Delay. Assuming that the first notice was given on October 11 1978, this
amounted to a delay of some six years and 10 days since its due date. Can the
plaintiff succeed after such a delay? 
The plaintiff relies on the decision of the House of Lords in United
Scientific Holdings Ltd
v Burnley Borough Council [1978] AC 904. The
decision was actually given in March 1977. It had always been thought before
that case that in rent review clauses time was of the essence, so that if the
notice was one day late the landlord could not enforce the provision. There
were two appeals before the House of Lords and in neither was there any undue
delay. Lord Simon, at p 942, says this:

The Court of
Chancery would therefore decree specific performance of the conveyance
notwithstanding that various steps leading to completion had not been observed
timeously, provided that B had been guilty of no such delay as to make it
unreasonable for him to call on A to complete out of time or that it would
otherwise be unfair to A.

At p 951 Lord
Salmon says this:

Nevertheless
any unreasonable delay caused by the landlords and which is to the tenants’
prejudice would prevent the rent being revised after the review date.

In that case
the House of Lords was not dealing with a case where there had been long delay
in serving the notice. In the recent case of James v Heim Gallery
(London) Ltd
(1980) 256 EG 819 the notice which had to be given was not
less than six months before June 24 1972, ie before December 24 1971. Notice in
fact was given on June 5 1972, a delay of some five months and ten days, and
before the expiry of the first seven years. In that case the defendants relied
on certain facts which they said amounted to promissory estoppel and the
learned judge found for the defendants on that ground. That decision was
reversed on October 7 1980 and I have a transcript of that which is numbered
80/660 from the Law Library.
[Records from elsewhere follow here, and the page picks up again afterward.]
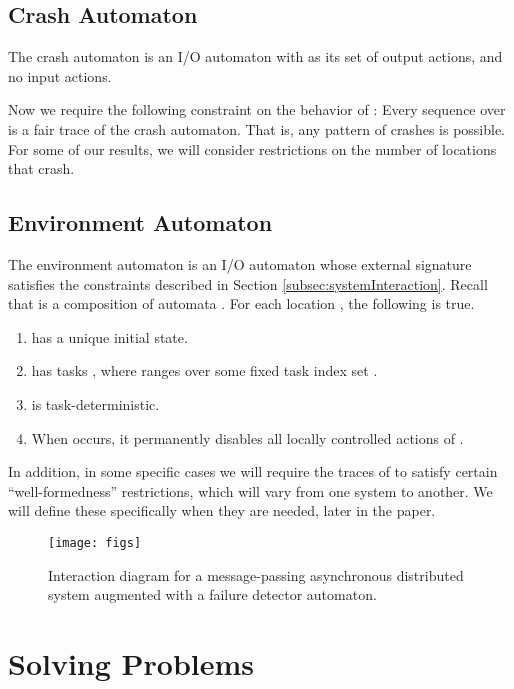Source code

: \documentclass[11pt]{article}
\numberwithin{theorem}{section}
\begin{document}
\subsection{Crash Automaton}
\label{subsec:crashAutomaton}

The crash automaton  is an I/O automaton with
 as its set of output actions,
and no input actions.

Now we require the following constraint on the behavior of
:  Every sequence over  is a fair trace of the
crash automaton.
That is, any pattern of crashes is possible.
For some of our results, we will consider restrictions on the number of locations that crash.

\subsection{Environment Automaton}
\label{subsec:environmentAutomaton}
The environment automaton  is an I/O automaton whose
external signature satisfies the constraints described in Section \ref{subsec:systemInteraction}. Recall that  is a composition of  automata . For each location , the following is true.
\begin{enumerate}
\item  has a unique initial state.
\item  has tasks , where  ranges
over some fixed task index set .
\item  is task-deterministic.
\item When  occurs, it permanently disables all locally controlled
actions of .
\end{enumerate}
In addition, in some specific cases we will require the traces of
 to satisfy certain ``well-formedness'' restrictions,
which will vary from one system to another.
We will define these specifically when they are needed, later in the
paper.

\begin{figure}[htpb]
	\centering
\texttt{[image: figs]}
	\caption{Interaction diagram for a message-passing asynchronous distributed system augmented with a failure detector automaton.}
	\label{fig:interaction_diagram}
\end{figure}




\section{Solving Problems}
\label{sec:solvingProblems}
\end{document}
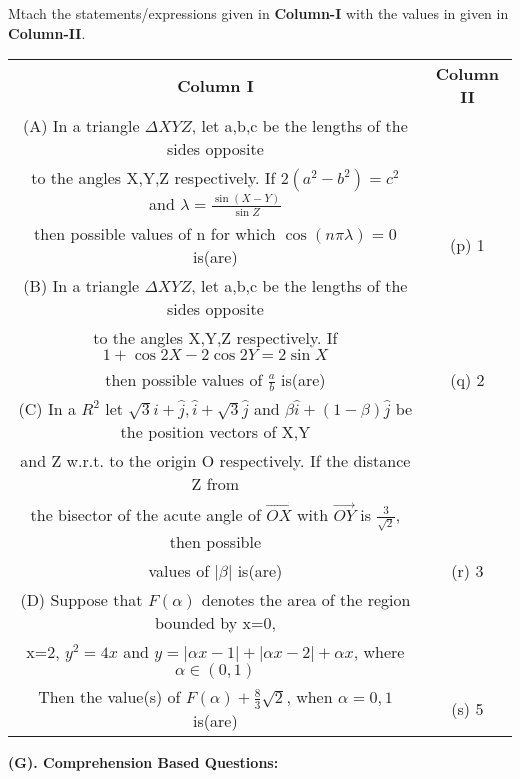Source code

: \item Mtach the statements/expressions given in \textbf{Column-I} with the values in given in \textbf{Column-II}.
\begin{table}[ht!]
\centering
\begin{tabular}{c c} 
 \textbf{Column I} & \textbf{Column II}\\ [0.5ex] 
 (A) In a triangle $\Delta XYZ$, let a,b,c be the lengths of the sides opposite\\
     to the angles X,Y,Z respectively. If $2(a^2-b^2)=c^2$ and $\lambda=\frac{\sin(X-Y)}{\sin Z}$\\
     then possible values of n for which $\cos(n\pi\lambda)=0$ is(are)                              &(p) 1\\ 
 (B) In a triangle $\Delta XYZ$, let a,b,c be the lengths of the sides opposite\\
     to the angles X,Y,Z respectively. If $1+\cos2X-2\cos2Y=2\sin X$\\
     then possible values of $\frac{a}{b}$ is(are)                                                  &(q) 2\\
 (C) In a $R^2$ let $\sqrt{3}\hat{i}+\hat{j}, \hat{i}+\sqrt{3}\hat{j}$ and $\beta\hat{i}
     +(1-\beta)\hat{j}$ be the position vectors of X,Y\\ and Z w.r.t. to the origin O respectively.
     If the distance Z from\\ the bisector of the acute angle of $\overrightarrow{OX}$ with
     $\overrightarrow{OY}$ is $\frac{3}{\sqrt{2}}$, then possible\\ values of $|\beta|$ is(are)     &(r) 3\\
 (D) Suppose that $F(\alpha)$ denotes the area of the region bounded by x=0,\\
     x=2, $y^2=4x$ and $y=|\alpha x-1|+|\alpha x-2|+\alpha x$, where $\alpha \in (0,1)$\\
     Then the value(s) of $F(\alpha)+\frac{8}{3}\sqrt{2}$, when $\alpha =0, 1$ is(are)              &(s) 5\\[1ex]
                                                            
\end{tabular}
\end{table}
\clearpage

\textbf{(G). Comprehension Based Questions:}

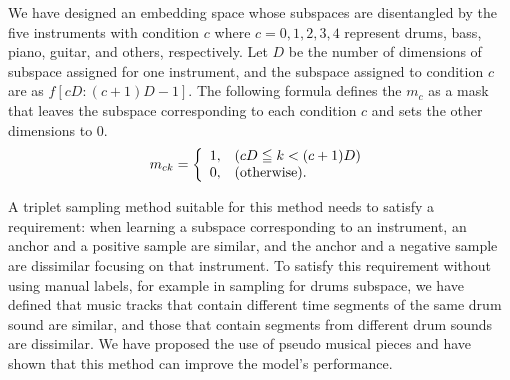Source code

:  We have designed an embedding space whose subspaces are disentangled by the five instruments with condition $c$ where $c=0, 1, 2, 3, 4$ represent drums, bass, piano, guitar, and others, respectively. Let $D$ be the number of dimensions of subspace assigned for one instrument, and the subspace assigned to condition $c$ are as $f[cD:(c+1)D-1]$. The following formula defines the $m_c$ as a mask that leaves the subspace corresponding to each condition $c$ and sets the other dimensions to 0. 
\begin {align}
m_{ck} = \left\{
\begin{array}{ll}
1, & (cD\leqq k<(c+1)D)\\
0, & (\mbox{otherwise}).
\end{array}
\right.
\vspace{-8pt}
\end{align}

A triplet sampling method suitable for this method needs to satisfy a requirement: when learning a subspace corresponding to an instrument, an anchor and a positive sample are similar, and the anchor and a negative sample are dissimilar focusing on that instrument. To satisfy this requirement without using manual labels, for example in sampling for drums subspace, we have defined that music tracks that contain different time segments of the same drum sound are similar, and those that contain segments from different drum sounds are dissimilar. We have proposed the use of pseudo musical pieces and have shown that this method can improve the model’s performance.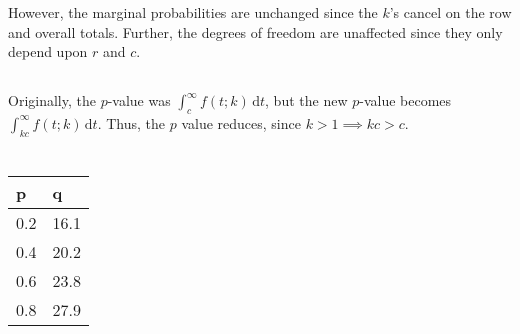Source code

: \documentclass[twocolumn]{article}
\newcommand{\setsection}[1]{\setcounter{section}{#1}\addtocounter{section}{-1}\section{}}
\newcommand{\intg}[4]{\int_{#1}^{#2} \! #3 \, \mathrm{d}#4}
\begin{document}
However, the marginal probabilities are unchanged since the $k$'s cancel on the row and overall totals. Further, the degrees of freedom are unaffected since they only depend upon $r$ and $c$.

\subsection{}

Originally, the $p$-value was $\intg{c}{\infty}{f(t;k)}{t}$, but the new $p$-value becomes $\intg{kc}{\infty}{f(t;k)}{t}$. Thus, the $p$ value reduces, since $k>1\implies kc>c$.

\setsection{22}

\subsection{}

\begin{table}[h]
\begin{tabular}{@{}ll@{}}
\toprule
p   & q    \\ \midrule
0.2 & 16.1 \\
0.4 & 20.2 \\
0.6 & 23.8 \\
0.8 & 27.9 \\ \bottomrule
\end{tabular}
\end{table}

\setsection{25}

\setsection{29}
\end{document}
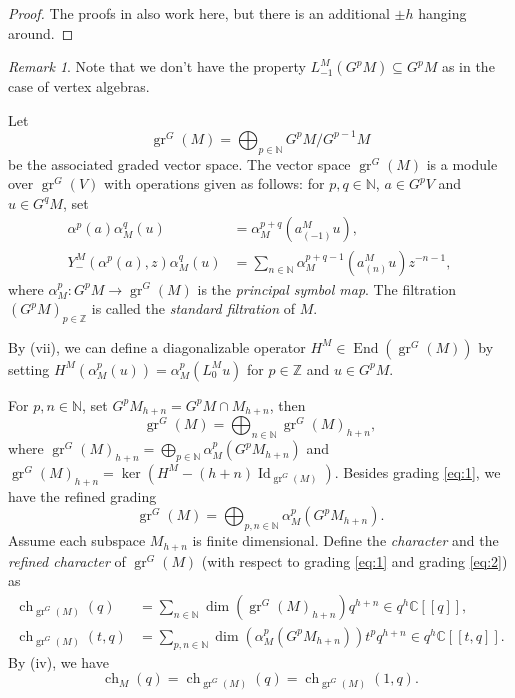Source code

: \documentclass[a4paper, 12pt, reqno]{amsart}
\theoremstyle{remark}
\newtheorem{remark}[theorem]{Remark}
\DeclareMathOperator{\Id}{Id}
\DeclareMathOperator{\gr}{gr}
\DeclareMathOperator{\End}{End}
\DeclareMathOperator{\ch}{ch}
\begin{document}
\begin{proof}
  The proofs in \cite{li_vertex_2004} also work here, but there is an additional $\pm h$ hanging around.
\end{proof}

\begin{remark}
  \label{rmk:1}
  Note that we don't have the property $L_{-1}^M(G^pM) \subseteq G^pM$ as in the case of vertex algebras.
\end{remark}

Let
\begin{equation*}
  \gr^G(M) = \bigoplus_{p \in \mathbb{N}}G^pM/G^{p - 1}M
\end{equation*}
be the associated graded vector space.
The vector space $\gr^G(M)$ is a module over $\gr^G(V)$ with operations given as follows: for $p, q \in \mathbb{N}$, $a \in G^pV$ and $u \in G^qM$, set
\begin{align*}
  \alpha^p(a)\alpha_M^q(u) &= \alpha_M^{p + q}(a^M_{(-1)}u), \\
  Y^M_-(\alpha^p(a), z)\alpha_M^q(u) &= \sum_{n \in \mathbb{N}}\alpha_M^{p + q - 1}(a^M_{(n)}u)z^{-n - 1},
\end{align*}
where $\alpha_M^p: G^pM \to \gr^G(M)$ is the \emph{principal symbol map}.
The filtration $(G^pM)_{p \in \mathbb{Z}}$ is called the \emph{standard filtration} of $M$.

By (vii), we can define a diagonalizable operator $H^M \in \End(\gr^G(M))$ by setting $H^M(\alpha^p_M(u)) = \alpha^p_M(L^M_0u)$ for $p \in \mathbb{Z}$ and $u \in G^pM$.

For $p, n \in \mathbb{N}$, set $G^pM_{h + n} = G^pM \cap M_{h + n}$, then
\begin{equation}
  \label{eq:1}
  \gr^G(M) = \bigoplus_{n \in \mathbb{N}}\gr^G(M)_{h + n},
\end{equation}
where $\gr^G(M)_{h + n} = \bigoplus_{p \in \mathbb{N}}\alpha^p_M(G^pM_{h + n})$ and $\gr^G(M)_{h + n} = \ker(H^M - (h + n)\Id_{\gr^G(M)})$.
Besides grading \eqref{eq:1}, we have the refined grading
\begin{equation}
  \label{eq:2}
  \gr^G(M) = \bigoplus_{p, n \in \mathbb{N}}\alpha^p_M(G^pM_{h + n}).
\end{equation}
Assume each subspace $M_{h + n}$ is finite dimensional.
Define the \emph{character} and the \emph{refined character} of $\gr^G(M)$ (with respect to grading \eqref{eq:1} and grading \eqref{eq:2}) as
\begin{align*}
  \ch_{\gr^G(M)}(q) &= \sum_{n \in \mathbb{N}}\dim(\gr^G(M)_{h + n})q^{h + n} \in q^h\mathbb{C}[[q]], \\
  \ch_{\gr^G(M)}(t, q) &= \sum_{p, n \in \mathbb{N}}\dim(\alpha^p_M(G^pM_{h + n}))t^pq^{h + n} \in q^{h}\mathbb{C}[[t, q]].
\end{align*}
By (iv), we have
\begin{equation*}
  \ch_M(q) = \ch_{\gr^G(M)}(q) = \ch_{\gr^G(M)}(1, q).
\end{equation*}
\end{document}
That decision was based on the fact that the delay
in giving the notice was not great and that the acts relied on by the
defendants were insufficient to raise a plea of promissory estoppel. Again,
that court was not faced with long delay in giving the notice., [1980] 2 EGLR
119

Counsel for the
plaintiff went so far as to say that any such delay would be valid not only
after the expiration of the lease but at any time in the future, a submission
which I find fanciful. In a case such as the present, where the delay is over
six years before the notice itself is given, I do not think that the doctrine
of promissory estoppel has to be considered at all. In my judgment the
plaintiff has been guilty of such a delay as to make it unreasonable for it to
call on the defendant for a rent review and to do so would be of necessity
unfair for the defendant. I also refer to the fact that in the Heim case
the matter was raised some six months after the House of Lords’ decision. But
in this case the matter was not raised for a year and a half. That again seems
to me to be delay to which the court will give heed. I therefore need not go
into the facts in regard to the matters which have been put in evidence as to
the effect both on the plaintiff and the defendant if the notice is not held to
be good.

One further
matter I should deal with is that in the James v Heim Gallery
case no mention whatever is made of the legislation which controlled rents and
that legislation was not repealed until April 1 1976. The plaintiff does not
seek to say that the rent could be increased before that date. Exactly the same
position must have occurred in the James v Heim Gallery case and
I for my part cannot see that the plaintiff gains any comfort from that fact.
It follows that in my judgment I do not propose to make either of the two
declarations for which the plaintiff asks.

The summons
was dismissed with costs.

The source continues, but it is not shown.